Burada Katar var ama neden Suriye ve Lübnan yok. Burada niye Türkiye yok? Burada Niye İslam Konferansı yok. Ahmet el Şera (Golani) neden Arab ülkelerinden katılmak isteyen ülkelerin dışişleri bakanlarını davet edip, gelişmeler ve yapmayı düşündükleri çalışmalar konusunda İslam ülkelerine, Arab ülkelerine bilgi vermiyor. Belki bu konuda Ramazanla ilişkilendirilir. Hatta ülke genelinde belli merkezlerde belli grublarla iftar programları yapılabilir..
Bu arada Filistin'e destek veren 9 ülke 'Lahey Grubu'nu oluşturdu. Bu ülkeler İsrail'e yakıt ve silah taşıyan gemilerin kendi karasularında demirlenmesini yasakladıklarını açıkladı. Böyle bir grub niçin Suriye için oluşturulmaz mesela. Filistin'le dayanışma ve İsrail'e yönelik ortak politikalar geliştirmek amacıyla Belize, Bolivya, Kolombiya, Küba, Honduras, Malezya, Namibya, Senegal ve Güney Afrika'nın oluşturduğu "Lahey Grubu" kuruldu. Bu grubda niye Türkiye, Suriye, Katar yok mesela. Niye Hollanda toplanıyorlar da Türkiye’de değil. Şara bu ülkelerin hükümet başkanlarına teşekkür mektubu gönderse ve bu ülke liderlerini ülkesine davet etse nasıl olur? Bu ülke temsilcileri, ortak bildiri yayımlayarak İsrail'in Gazze Şeridi'ndeki eylemlerini "soykırım" olarak nitelendirdi. Grup, Uluslararası Adalet Divanı'nın 18 Temmuz 2024'te İsrail'in işgalinin hukuka aykırı olduğunu ve derhal sonlandırması gerektiğine ilişkin danışma görüşü ile Uluslararası Ceza Mahkemesi'nin 21 Kasım 2024 tarihli tutuklama emri çıkarılması kararını destekleme taahhüdünde bulundu. Toplantıya katılan Filistin'in Lahey Büyükelçisi Ammar Hijazi, grubun kuruluşunu memnuniyetle karşıladıklarını belirtti.
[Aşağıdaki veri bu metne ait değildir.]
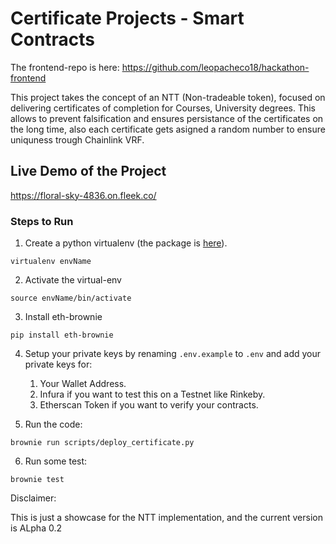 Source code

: # Certificate Projects - Smart Contracts

The frontend-repo is here: https://github.com/leopacheco18/hackathon-frontend

This project takes the concept of an NTT (Non-tradeable token), focused on delivering certificates of completion for Courses, University degrees.
This allows to prevent falsification and ensures persistance of the certificates on the long time, also each certificate gets asigned a random number to ensure uniquness trough Chainlink VRF.



## Live Demo of the Project

https://floral-sky-4836.on.fleek.co/

### Steps to Run

1. Create a python virtualenv (the package is [here](https://pypi.org/project/virtualenv/)).

`virtualenv envName`

2. Activate the virtual-env
   
`source envName/bin/activate`

3. Install eth-brownie

`pip install eth-brownie` 

4. Setup your private keys by renaming `.env.example` to `.env` and add your private keys for:
   1. Your Wallet Address.
   2. Infura if you want to test this on a Testnet like Rinkeby.
   3. Etherscan Token if you want to verify your contracts.

5. Run the code:

 `brownie run scripts/deploy_certificate.py`

6. Run some test:

`brownie test`


Disclaimer:

This is just a showcase for the NTT implementation, and the current version is ALpha 0.2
Filistin cephesinde son durum şöyle: ABD ve İngiltere’nin planı bir şekilde Gazzelilerin ve İşgal altındaki topraklarda öbekler halinde bulunan Filistinlilerin, Müslüman ve diğer unsurların bulundukları topraktan tehciri ve bir kısmının da kurduracakları (!?) Filistin devleti için hazırlanan bölgelere tehciri. Bu arada Türkiye’nin Mısır ve diğer Arap ülkelerinin desteğini almaktı. Öte yandan Hamas’ın tasfiye edilerek Gazze ve boşaltılacak diğer bölgelerdeki unsurların Mahmut Abbas yönetimine teslim edilmesi ve kurulacak Filistin polisi ile İzzeddin Kassam’a ait mücahidlerin yakalanması ve örgütün tasfiyesinden sonra BM gözetiminde Türkiye’nin garantörlüğünde, Dahlan'ın merkezinde yer alacağı bir Arap koalisyonunun desteğinde iki devletli çözümü konuşmak.
Bana kalırsa, artık Filistin, Lübnan ve Suriye artık tek günden maddesi olacak. Ve bu 3 ülkenin geleceği konuşulurken, Türkiye, Mısır ve Ürdün ile yakın, bir temas kurulacaktır. Selam ve dua ile.